Given the quality of the spies Germany was sending, that’s hardly surprising - from memory one was caught after walking into a pub at about 10am and asking for a pint of cider or some such. In a heavy continental accent. Somewhere extremely rural right on the English Channel.
The German intelligence agencies weren’t really much good in the UK in WW2, while British counter-intelligence was superb.

We picked up almost all their agents soon after they landed and then turned them. They were given a simple choice - send what we tell them to properly, or hang. Most of them were sensible about this, but not all!

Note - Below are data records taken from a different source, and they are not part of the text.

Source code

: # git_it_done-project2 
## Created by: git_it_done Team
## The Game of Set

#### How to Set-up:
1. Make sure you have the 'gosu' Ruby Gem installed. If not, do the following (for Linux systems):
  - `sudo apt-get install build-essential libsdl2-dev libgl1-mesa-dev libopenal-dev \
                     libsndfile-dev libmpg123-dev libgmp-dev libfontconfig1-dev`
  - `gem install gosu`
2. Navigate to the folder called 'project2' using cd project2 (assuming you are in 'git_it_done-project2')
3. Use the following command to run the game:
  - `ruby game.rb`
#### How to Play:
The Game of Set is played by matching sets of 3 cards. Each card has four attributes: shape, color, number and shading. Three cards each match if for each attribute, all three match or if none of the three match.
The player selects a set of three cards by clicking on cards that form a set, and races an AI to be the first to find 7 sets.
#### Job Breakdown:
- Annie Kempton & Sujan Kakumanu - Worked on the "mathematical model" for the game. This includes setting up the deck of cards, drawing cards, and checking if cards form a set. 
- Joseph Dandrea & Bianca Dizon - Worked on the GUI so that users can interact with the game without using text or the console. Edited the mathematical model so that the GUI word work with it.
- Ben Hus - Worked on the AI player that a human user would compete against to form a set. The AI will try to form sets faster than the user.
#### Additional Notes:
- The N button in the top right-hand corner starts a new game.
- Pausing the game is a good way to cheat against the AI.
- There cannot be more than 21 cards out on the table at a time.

Not only that, but we turned every agent and carried on through the war making the Germans believe that they were still agents. Often feeding them true snippets just to keep them on the hook.

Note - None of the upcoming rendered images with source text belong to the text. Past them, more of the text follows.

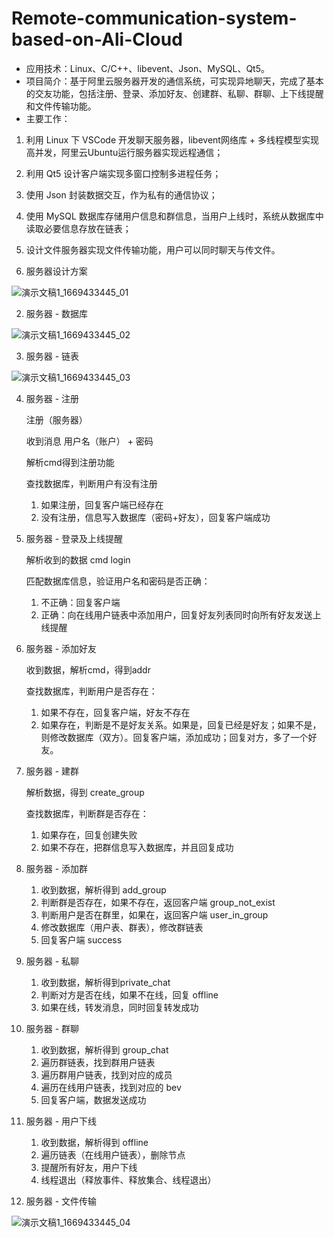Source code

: # Remote-communication-system-based-on-Ali-Cloud
- 应用技术：Linux、C/C++、libevent、Json、MySQL、Qt5。  
- 项目简介：基于阿里云服务器开发的通信系统，可实现异地聊天，完成了基本的交友功能，包括注册、登录、添加好友、创建群、私聊、群聊、上下线提醒和文件传输功能。  
- 主要工作：

1. 利用 Linux 下 VSCode 开发聊天服务器，libevent网络库 + 多线程模型实现高并发，阿里云Ubuntu运行服务器实现远程通信；
2. 利用 Qt5 设计客户端实现多窗口控制多进程任务；
3. 使用 Json 封装数据交互，作为私有的通信协议；
4. 使用 MySQL 数据库存储用户信息和群信息，当用户上线时，系统从数据库中读取必要信息存放在链表；
5. 设计文件服务器实现文件传输功能，用户可以同时聊天与传文件。  


1. 服务器设计方案

![演示文稿1_1669433445_01](https://user-images.githubusercontent.com/86617191/204433194-b5408d76-10e6-4400-a400-6a4101ae1c7c.png)

2. 服务器 - 数据库

![演示文稿1_1669433445_02](https://user-images.githubusercontent.com/86617191/204436682-99261035-43fa-428d-a5f1-d5762d7c6f9e.png)

3. 服务器 - 链表

![演示文稿1_1669433445_03](https://user-images.githubusercontent.com/86617191/204436726-0b8f4f59-8fc1-4f3c-829a-8e8baaed677e.png)    

4. 服务器 - 注册

    注册（服务器）

    收到消息				用户名（账户） + 密码

    解析cmd得到注册功能

    查找数据库，判断用户有没有注册

    1. 如果注册，回复客户端已经存在
    2. 没有注册，信息写入数据库（密码+好友），回复客户端成功

5. 服务器 - 登录及上线提醒

    解析收到的数据	cmd	login

    匹配数据库信息，验证用户名和密码是否正确：

    1. 不正确：回复客户端
    2. 正确：向在线用户链表中添加用户，回复好友列表同时向所有好友发送上线提醒

6. 服务器 - 添加好友

    收到数据，解析cmd，得到addr

    查找数据库，判断用户是否存在：

    1. 如果不存在，回复客户端，好友不存在
    2. 如果存在，判断是不是好友关系。如果是，回复已经是好友；如果不是，则修改数据库（双方）。回复客户端，添加成功；回复对方，多了一个好友。

7. 服务器 - 建群

    解析数据，得到 create_group

    查找数据库，判断群是否存在：

    1. 如果存在，回复创建失败
    2. 如果不存在，把群信息写入数据库，并且回复成功

8. 服务器 - 添加群

    1. 收到数据，解析得到 add_group
    2. 判断群是否存在，如果不存在，返回客户端 group_not_exist
    3. 判断用户是否在群里，如果在，返回客户端 user_in_group
    4. 修改数据库（用户表、群表），修改群链表
    5. 回复客户端 success

9. 服务器 - 私聊

    1. 收到数据，解析得到private_chat
    2. 判断对方是否在线，如果不在线，回复 offline
    3. 如果在线，转发消息，同时回复转发成功

10. 服务器 - 群聊

    1. 收到数据，解析得到 group_chat
    2. 遍历群链表，找到群用户链表
    3. 遍历群用户链表，找到对应的成员
    4. 遍历在线用户链表，找到对应的 bev
    5. 回复客户端，数据发送成功

11. 服务器 - 用户下线

    1. 收到数据，解析得到 offline
    2. 遍历链表（在线用户链表），删除节点
    3. 提醒所有好友，用户下线
    4. 线程退出（释放事件、释放集合、线程退出）

12. 服务器 - 文件传输

![演示文稿1_1669433445_04](https://user-images.githubusercontent.com/86617191/204436964-28585534-be3c-4fdc-9daa-de10b4e9422a.png)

If only our present-day spooks were so good. :frowning:

Believe me, they are!

As previously pointed out by Stoat and pdf German attempts to infiltrate Britain was an utter disaster. I attended an interesting series of lectures, part of the fifty’th anaversary of the May(1941) Blitz on Liverpool one of which covered the counter intelligence war.
It was a popular myth that German agents either parachuted or were landed by U boat along the East and South coast, in reality Most agents landed in the Irish Republic and and travelled to mainland Britain via the Belfast or Dublin ferries to Liverpool with the support of hard line republicans (IRA). Once in Liverpool they would stay a B&B in the city centre run by an Irish woman who was a known IRA sympathiser before attempting to travel south by rail from Lime Street Station it was at this point that most of them were arrested.
In reality most of the German agents had been compromised as soon as or soon after their arrival in the Irish Republic. Elements within the Irish Govenment and also within the IRA realised that given Irelands strategic position Hitler would not honour Irish nutrality should Britain fall and that the Free State would become another occupied territory consequently intelligence on the arrival and movements of German agents was made available to British intelligence.
The surveillance operation on the B&B in Liverpool was feared to have been compromised during a botched arrest in 1943 so rather than arrest the owner she was strangled in a staged robbery. Most of the German agents were turned with little encouragement given their limited options, some of those that refused are buried in unmarked graves in the former cemetary opposite Walton Prison in Liverpool
All of the above is from memory so I do stand to be corrected.